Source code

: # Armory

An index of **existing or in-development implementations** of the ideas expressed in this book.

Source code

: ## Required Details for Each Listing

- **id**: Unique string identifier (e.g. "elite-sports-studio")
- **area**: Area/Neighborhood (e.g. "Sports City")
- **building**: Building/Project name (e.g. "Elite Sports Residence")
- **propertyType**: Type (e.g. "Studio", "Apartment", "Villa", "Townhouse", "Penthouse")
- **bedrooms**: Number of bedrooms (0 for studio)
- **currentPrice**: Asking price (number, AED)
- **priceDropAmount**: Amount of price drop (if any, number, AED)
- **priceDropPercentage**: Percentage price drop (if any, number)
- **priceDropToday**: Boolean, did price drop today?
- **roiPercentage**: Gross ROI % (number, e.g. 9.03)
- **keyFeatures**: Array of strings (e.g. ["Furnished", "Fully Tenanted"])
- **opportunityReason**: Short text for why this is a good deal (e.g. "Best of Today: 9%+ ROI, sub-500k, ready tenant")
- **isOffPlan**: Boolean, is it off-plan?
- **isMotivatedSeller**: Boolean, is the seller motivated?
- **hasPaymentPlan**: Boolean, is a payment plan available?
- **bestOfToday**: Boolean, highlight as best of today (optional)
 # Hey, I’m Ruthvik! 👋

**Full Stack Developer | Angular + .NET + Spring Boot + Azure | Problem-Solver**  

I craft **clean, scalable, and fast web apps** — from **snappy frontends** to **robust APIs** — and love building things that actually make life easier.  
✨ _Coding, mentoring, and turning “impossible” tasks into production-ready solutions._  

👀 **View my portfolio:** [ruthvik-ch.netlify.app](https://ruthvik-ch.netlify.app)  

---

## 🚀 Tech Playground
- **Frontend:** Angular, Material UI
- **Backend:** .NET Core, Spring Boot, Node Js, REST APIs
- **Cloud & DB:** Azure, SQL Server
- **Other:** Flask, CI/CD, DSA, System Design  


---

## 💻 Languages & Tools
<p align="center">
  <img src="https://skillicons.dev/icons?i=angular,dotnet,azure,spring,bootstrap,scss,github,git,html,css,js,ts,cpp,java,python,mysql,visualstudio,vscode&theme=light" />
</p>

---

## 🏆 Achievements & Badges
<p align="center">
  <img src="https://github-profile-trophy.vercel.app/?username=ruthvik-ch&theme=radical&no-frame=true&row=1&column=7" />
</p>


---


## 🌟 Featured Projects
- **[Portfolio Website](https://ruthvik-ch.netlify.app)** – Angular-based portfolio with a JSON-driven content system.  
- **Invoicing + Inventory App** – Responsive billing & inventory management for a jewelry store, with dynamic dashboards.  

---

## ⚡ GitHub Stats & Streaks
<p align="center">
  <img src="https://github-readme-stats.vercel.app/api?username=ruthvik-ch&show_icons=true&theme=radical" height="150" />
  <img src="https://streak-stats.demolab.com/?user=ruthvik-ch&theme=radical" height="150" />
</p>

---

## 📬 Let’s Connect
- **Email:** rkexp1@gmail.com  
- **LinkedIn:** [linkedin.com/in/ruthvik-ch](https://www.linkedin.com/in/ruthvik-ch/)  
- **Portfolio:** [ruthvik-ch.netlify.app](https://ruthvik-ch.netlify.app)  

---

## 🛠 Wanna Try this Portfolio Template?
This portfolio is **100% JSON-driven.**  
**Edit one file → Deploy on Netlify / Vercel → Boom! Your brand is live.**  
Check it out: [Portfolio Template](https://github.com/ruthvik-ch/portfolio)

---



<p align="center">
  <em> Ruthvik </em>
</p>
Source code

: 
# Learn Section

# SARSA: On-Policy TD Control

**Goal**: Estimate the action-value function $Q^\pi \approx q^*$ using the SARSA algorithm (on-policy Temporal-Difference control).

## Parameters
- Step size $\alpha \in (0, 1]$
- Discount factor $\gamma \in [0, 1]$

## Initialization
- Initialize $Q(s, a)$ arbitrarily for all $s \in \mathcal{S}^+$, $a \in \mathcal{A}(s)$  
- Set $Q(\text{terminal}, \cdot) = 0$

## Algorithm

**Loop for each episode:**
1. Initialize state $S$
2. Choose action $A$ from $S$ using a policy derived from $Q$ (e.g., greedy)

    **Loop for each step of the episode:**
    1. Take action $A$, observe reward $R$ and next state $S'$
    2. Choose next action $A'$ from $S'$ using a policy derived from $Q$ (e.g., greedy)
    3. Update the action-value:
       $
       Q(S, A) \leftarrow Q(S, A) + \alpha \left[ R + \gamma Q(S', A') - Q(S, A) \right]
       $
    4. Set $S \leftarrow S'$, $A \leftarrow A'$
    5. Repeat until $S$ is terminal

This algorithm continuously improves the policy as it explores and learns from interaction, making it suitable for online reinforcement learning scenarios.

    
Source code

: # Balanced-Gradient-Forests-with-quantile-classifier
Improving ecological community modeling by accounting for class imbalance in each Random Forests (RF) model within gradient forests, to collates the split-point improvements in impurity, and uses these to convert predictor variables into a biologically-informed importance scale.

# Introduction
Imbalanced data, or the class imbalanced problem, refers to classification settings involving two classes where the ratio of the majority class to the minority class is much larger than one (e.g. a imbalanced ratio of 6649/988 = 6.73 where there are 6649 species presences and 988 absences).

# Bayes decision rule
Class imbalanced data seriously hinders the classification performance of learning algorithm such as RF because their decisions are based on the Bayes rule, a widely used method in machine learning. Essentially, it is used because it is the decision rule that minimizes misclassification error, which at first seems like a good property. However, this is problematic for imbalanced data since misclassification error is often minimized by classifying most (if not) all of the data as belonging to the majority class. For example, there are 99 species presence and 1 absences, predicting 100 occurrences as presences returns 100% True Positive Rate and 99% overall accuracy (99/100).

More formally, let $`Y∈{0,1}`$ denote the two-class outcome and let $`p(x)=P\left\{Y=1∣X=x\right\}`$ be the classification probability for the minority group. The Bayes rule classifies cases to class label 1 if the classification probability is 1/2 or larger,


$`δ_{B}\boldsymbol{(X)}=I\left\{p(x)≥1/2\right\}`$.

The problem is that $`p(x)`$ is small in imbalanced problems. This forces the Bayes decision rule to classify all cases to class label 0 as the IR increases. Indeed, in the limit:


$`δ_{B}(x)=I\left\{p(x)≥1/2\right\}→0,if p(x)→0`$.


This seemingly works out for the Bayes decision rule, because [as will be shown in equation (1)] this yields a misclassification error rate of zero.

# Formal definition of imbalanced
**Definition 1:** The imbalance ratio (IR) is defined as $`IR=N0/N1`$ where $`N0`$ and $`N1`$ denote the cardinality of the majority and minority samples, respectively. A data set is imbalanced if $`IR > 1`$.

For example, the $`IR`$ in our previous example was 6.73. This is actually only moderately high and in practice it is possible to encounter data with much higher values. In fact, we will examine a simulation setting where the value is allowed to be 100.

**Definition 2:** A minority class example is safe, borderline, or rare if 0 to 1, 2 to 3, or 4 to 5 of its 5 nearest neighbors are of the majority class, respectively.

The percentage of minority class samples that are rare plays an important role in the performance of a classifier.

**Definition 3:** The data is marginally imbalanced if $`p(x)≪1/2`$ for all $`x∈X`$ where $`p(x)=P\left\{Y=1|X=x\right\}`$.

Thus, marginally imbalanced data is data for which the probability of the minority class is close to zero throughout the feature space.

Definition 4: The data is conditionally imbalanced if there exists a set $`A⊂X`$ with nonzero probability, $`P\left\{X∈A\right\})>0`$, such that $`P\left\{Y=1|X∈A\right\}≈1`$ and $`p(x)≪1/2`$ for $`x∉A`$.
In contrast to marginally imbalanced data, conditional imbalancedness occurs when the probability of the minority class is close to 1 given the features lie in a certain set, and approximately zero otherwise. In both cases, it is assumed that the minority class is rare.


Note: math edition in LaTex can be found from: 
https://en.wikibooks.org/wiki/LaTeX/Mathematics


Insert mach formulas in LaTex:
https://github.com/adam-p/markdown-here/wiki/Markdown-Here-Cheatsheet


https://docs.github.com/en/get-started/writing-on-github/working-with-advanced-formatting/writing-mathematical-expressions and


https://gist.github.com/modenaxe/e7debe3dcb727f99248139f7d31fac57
+---+
◆ TASK TO COMPLETE ◆
Filter the entries above and keep only the lines with the word "username".

◆ RESPONSE AREA ◆
  <img src="https://github-profile-trophy.vercel.app/?username=ruthvik-ch&theme=radical&no-frame=true&row=1&column=7" />
  <img src="https://github-readme-stats.vercel.app/api?username=ruthvik-ch&show_icons=true&theme=radical" height="150" />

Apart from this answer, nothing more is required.